■ What is needed ■
Scan the entries below for the string "auth" and copy every line where it turns up.

(Data for review Opens)

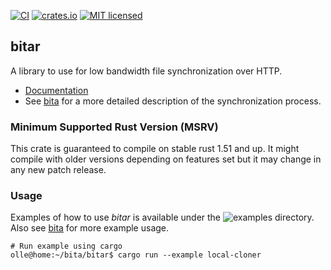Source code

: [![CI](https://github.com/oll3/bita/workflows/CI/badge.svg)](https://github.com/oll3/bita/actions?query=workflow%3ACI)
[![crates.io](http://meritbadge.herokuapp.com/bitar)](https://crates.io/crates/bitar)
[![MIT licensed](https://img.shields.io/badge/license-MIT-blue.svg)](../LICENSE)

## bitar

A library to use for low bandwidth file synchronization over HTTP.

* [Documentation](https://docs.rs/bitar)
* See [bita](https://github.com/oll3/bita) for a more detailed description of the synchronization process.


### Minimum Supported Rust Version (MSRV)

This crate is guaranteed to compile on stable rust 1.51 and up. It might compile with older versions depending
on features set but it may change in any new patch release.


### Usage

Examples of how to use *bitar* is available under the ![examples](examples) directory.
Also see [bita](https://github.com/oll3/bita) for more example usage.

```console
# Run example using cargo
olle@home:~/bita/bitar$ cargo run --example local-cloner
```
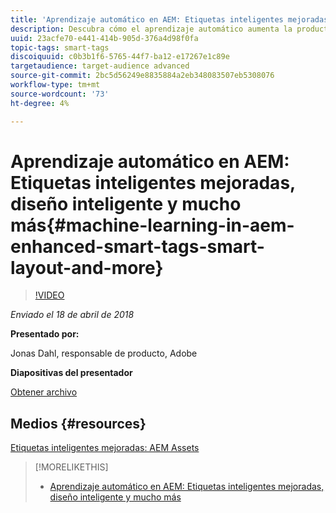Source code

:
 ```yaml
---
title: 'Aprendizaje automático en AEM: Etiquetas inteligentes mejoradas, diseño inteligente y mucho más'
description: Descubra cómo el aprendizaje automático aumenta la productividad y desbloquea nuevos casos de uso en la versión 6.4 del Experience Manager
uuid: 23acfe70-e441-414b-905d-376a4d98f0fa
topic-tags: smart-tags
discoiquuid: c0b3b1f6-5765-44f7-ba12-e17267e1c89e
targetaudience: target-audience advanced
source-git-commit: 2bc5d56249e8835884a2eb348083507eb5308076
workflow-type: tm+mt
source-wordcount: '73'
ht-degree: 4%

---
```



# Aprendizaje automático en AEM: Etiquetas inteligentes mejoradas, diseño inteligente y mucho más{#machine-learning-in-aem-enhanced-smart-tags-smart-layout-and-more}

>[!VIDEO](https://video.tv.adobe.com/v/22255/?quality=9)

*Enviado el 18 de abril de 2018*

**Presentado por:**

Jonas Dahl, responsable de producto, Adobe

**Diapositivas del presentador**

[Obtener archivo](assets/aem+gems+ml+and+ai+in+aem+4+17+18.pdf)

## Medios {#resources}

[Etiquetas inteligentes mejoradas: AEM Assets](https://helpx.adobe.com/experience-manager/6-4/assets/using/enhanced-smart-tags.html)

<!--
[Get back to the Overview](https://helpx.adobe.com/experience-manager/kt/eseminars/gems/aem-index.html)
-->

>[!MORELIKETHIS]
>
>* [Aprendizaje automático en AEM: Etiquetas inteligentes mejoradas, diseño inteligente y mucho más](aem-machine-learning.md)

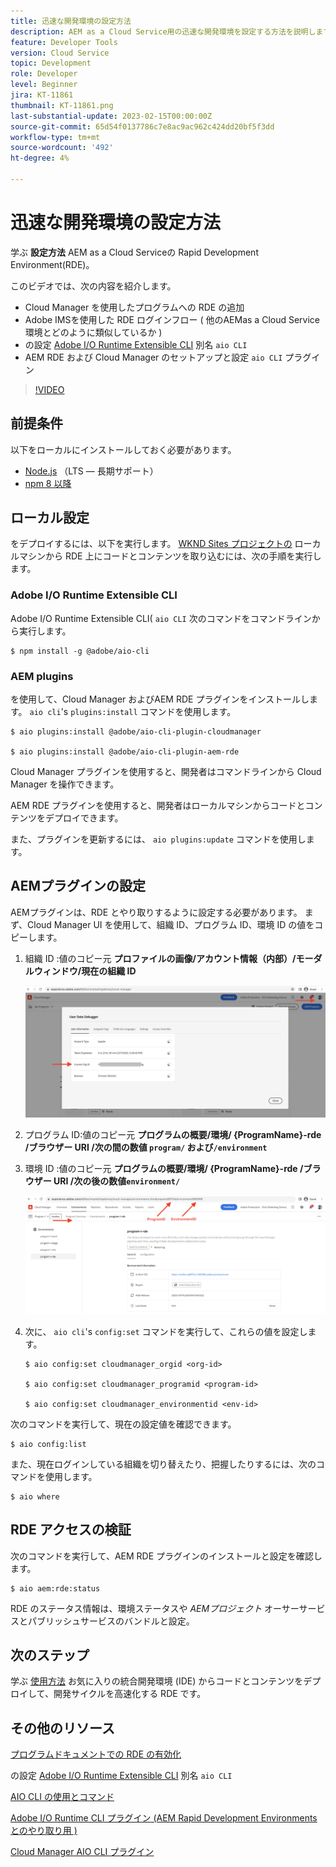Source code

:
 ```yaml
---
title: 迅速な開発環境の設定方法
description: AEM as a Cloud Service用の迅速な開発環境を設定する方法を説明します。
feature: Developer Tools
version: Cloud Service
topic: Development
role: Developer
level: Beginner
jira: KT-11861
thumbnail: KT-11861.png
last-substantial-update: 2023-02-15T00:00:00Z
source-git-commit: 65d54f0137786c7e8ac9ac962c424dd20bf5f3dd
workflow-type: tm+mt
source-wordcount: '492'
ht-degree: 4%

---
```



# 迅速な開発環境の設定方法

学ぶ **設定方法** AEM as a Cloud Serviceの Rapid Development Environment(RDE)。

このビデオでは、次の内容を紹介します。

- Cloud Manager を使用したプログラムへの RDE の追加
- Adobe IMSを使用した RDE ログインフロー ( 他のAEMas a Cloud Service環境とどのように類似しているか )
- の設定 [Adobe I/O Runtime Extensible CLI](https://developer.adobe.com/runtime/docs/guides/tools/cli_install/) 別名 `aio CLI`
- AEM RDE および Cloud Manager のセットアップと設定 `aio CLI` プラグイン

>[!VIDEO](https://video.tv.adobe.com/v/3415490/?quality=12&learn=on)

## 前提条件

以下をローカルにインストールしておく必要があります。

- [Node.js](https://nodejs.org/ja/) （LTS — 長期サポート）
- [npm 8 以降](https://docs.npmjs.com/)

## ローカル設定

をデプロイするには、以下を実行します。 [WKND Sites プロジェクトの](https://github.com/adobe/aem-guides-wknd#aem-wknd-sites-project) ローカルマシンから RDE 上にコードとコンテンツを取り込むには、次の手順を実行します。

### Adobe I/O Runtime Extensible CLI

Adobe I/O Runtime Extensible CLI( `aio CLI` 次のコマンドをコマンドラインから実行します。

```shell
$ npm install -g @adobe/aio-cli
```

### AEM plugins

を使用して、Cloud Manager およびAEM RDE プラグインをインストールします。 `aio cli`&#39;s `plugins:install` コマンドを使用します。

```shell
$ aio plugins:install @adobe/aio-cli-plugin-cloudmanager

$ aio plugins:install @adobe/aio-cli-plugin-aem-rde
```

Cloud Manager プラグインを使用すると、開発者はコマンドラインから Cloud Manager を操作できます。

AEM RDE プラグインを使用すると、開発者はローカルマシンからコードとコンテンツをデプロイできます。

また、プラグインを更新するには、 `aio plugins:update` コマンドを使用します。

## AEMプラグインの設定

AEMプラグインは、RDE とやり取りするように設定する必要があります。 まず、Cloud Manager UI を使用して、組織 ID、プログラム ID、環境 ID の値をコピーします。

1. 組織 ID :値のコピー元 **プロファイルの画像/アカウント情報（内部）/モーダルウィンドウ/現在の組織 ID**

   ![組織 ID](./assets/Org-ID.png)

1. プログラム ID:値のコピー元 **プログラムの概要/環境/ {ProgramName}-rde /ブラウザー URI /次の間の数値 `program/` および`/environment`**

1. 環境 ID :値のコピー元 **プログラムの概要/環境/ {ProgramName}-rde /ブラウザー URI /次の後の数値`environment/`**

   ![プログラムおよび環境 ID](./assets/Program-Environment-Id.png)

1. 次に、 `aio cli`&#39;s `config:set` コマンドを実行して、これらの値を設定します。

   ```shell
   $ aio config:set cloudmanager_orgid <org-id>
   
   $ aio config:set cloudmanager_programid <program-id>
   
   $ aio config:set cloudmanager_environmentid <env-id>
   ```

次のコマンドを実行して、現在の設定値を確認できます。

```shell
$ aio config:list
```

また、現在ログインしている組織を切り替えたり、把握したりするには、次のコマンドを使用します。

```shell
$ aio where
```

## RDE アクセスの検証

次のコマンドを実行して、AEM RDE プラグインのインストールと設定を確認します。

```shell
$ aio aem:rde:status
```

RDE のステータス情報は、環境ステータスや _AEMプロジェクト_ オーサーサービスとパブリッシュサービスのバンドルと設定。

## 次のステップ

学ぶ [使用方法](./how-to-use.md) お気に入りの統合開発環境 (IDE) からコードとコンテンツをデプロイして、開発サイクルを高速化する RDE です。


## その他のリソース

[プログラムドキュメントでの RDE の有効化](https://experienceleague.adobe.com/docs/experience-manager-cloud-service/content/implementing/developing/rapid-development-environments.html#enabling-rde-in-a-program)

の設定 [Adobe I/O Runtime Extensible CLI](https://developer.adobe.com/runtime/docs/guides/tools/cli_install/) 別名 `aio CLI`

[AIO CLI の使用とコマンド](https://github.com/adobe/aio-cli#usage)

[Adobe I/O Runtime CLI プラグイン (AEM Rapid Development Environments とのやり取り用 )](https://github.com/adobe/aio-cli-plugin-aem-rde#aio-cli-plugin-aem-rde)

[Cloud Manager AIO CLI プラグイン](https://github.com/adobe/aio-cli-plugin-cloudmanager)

(Data for review Closes)
(Data for review Opens)

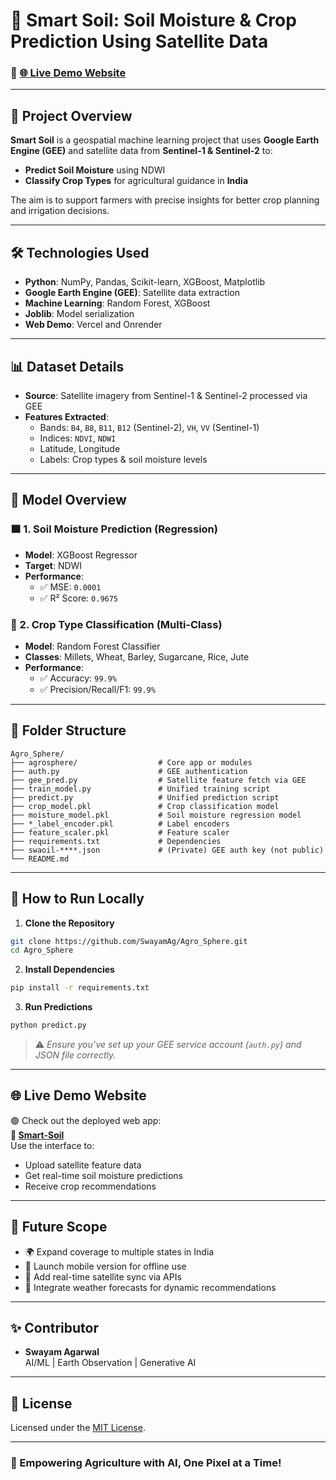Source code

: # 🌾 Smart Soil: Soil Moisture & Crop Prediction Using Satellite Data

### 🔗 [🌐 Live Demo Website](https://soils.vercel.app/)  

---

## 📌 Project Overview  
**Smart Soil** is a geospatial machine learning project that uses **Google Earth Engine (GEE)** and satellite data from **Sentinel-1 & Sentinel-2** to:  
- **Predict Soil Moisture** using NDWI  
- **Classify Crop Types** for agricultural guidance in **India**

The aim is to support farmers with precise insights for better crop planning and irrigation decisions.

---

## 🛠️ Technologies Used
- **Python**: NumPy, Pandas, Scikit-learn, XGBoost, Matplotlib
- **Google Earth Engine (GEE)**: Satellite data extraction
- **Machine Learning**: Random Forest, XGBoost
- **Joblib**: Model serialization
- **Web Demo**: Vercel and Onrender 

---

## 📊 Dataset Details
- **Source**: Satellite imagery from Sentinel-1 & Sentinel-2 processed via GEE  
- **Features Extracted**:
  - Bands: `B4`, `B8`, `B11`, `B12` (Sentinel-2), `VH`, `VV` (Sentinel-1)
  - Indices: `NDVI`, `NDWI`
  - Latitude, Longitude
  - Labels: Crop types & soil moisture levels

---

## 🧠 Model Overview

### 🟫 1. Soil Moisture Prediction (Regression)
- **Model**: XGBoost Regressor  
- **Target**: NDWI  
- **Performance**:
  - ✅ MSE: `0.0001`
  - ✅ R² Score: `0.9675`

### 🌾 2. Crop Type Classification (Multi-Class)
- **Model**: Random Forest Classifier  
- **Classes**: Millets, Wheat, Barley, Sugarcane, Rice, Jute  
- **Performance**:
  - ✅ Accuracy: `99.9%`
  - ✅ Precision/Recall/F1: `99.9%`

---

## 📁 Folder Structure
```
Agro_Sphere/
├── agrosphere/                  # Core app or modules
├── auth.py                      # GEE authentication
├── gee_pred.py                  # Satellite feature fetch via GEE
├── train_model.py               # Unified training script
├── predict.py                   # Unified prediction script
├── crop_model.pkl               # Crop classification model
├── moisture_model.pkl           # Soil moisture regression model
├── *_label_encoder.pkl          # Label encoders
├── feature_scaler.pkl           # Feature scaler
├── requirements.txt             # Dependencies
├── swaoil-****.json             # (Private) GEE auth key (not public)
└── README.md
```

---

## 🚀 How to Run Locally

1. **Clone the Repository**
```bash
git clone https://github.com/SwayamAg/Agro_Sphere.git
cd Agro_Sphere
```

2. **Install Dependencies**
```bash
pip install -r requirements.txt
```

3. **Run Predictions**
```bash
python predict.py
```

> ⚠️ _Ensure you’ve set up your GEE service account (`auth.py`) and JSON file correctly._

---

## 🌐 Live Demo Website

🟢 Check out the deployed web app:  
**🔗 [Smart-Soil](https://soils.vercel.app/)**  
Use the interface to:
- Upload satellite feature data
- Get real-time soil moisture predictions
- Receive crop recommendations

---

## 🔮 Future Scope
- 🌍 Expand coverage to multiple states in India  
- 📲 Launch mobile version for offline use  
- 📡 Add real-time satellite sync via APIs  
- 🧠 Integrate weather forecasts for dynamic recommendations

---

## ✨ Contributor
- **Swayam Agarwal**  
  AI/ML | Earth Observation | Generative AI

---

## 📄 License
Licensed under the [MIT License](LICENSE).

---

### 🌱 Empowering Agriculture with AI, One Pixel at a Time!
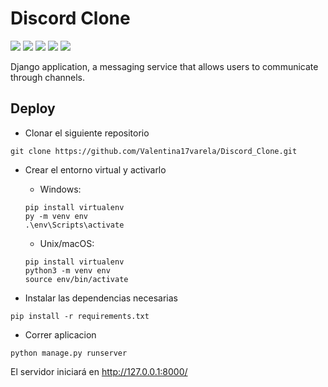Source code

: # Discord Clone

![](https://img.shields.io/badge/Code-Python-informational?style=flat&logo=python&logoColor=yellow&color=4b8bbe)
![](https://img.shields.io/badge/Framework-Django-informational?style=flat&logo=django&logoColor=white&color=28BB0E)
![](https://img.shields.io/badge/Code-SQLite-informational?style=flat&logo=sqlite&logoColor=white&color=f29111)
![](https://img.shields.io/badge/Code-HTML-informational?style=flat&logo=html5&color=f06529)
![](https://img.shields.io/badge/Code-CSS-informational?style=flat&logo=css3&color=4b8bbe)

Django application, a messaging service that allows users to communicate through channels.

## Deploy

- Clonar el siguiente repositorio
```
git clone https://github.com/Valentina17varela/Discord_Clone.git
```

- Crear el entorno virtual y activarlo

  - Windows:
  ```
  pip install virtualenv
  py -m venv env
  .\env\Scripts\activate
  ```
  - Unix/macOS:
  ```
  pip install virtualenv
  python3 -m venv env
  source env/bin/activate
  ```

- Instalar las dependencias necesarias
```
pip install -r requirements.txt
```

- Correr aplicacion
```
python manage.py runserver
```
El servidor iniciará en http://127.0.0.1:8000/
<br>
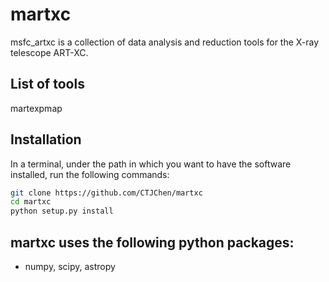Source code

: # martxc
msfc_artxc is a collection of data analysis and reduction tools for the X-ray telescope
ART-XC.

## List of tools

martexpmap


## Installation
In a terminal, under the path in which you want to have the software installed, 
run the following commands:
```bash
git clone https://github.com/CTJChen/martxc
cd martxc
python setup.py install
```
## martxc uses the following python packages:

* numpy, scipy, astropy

(Data for review Closes)

■ Response for this exercise ■
├── auth.py                      # GEE authentication
├── swaoil-****.json             # (Private) GEE auth key (not public)
> ⚠️ _Ensure you’ve set up your GEE service account (`auth.py`) and JSON file correctly._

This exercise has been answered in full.